Urban life 13 July 2017 Will Duckett
People need to keep moving when transport infrastructure is being repaired.
Here’s a paradox: When cities strive to solve congestion problems, the problems only worsen while the cities try to solve them. Repairing a road or a railway usually means shutting it down – fully or partially – causing even more congestion for months or even years.
This is why rail and road authorities the world over are increasingly demanding that daily traffic must continue to flow while existing infrastructure is upgraded.
Three cases from Europe’s most congested city, London, show that such smooth operations are possible.
When Langdon Park Station on the Docklands Light Railway needed to be upgraded as a central part of a regeneration plan, precast and prefabricated elements were constructed to fit around the existing train line and thus keep the station operating throughout the project.
Designing the platforms, a new footbridge and the lifts required careful planning and 3D modelling to ensure the geometric fit of the different elements. To reduce the foundation works, engineers modified the footbridge at an early stage, thus saving substantially on steelwork tonnage.
Ramboll is also involved in a similar, still on-going rail project, the Bermondsey Dive Under – a key component of the Thameslink project to make London Bridge station more accessible, reduce congestion and increase passenger capacity by 50%.
The dive-under project involves untangling the old track on the approaches to London Bridge, the key technical challenges of which are to develop designs that minimise disruption to the live railway and coordinate with the existing structures.
Yet another example is the refurbishment of the Hammersmith Flyover, a vital link in West London, carrying over 70,000 vehicles per day.

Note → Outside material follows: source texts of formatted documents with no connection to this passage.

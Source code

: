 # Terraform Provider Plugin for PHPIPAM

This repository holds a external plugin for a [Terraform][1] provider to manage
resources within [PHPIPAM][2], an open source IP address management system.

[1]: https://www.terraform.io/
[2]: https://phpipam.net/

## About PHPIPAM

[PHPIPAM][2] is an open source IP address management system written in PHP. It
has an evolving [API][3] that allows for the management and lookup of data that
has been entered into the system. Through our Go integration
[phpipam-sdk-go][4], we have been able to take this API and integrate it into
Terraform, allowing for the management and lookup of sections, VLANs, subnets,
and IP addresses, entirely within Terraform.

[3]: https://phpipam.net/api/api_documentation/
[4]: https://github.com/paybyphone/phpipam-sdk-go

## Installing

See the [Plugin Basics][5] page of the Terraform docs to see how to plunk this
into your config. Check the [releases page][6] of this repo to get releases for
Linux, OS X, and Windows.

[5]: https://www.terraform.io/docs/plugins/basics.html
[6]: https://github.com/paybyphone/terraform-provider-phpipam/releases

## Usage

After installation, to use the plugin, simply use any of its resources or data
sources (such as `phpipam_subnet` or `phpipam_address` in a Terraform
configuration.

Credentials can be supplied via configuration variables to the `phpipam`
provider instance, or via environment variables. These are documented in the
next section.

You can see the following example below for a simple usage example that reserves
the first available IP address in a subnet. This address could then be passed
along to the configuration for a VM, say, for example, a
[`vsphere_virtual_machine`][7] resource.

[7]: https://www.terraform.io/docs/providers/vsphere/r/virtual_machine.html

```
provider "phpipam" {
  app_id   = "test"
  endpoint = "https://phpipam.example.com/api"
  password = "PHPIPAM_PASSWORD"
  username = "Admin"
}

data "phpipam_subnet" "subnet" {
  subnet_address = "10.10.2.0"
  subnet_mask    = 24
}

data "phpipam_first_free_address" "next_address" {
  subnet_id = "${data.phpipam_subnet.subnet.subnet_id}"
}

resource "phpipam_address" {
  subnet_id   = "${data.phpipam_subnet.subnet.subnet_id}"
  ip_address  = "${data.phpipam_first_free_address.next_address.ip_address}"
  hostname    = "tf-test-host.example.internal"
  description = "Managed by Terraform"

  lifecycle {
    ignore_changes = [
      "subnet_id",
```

The post-tensioning system had suffered significant erosion that threatened to close the flyover unless the system was repaired. This is probably the first time an all-new, pre-stressing system has been installed in a bridge where the original could not be removed. Here too, planning and 3D scanning eliminated programme and safety risks, speeding up repairs and thus minimising disruption to the public.
Managing Director Paul Bottomley from the post-tensioning sub-contractor Freyssinet calls the work in this complex, EUR 130-million programme unique:
“Fully replacing all the old post-tensioning without first removing it on such a significant structure is truly impressive,” he says.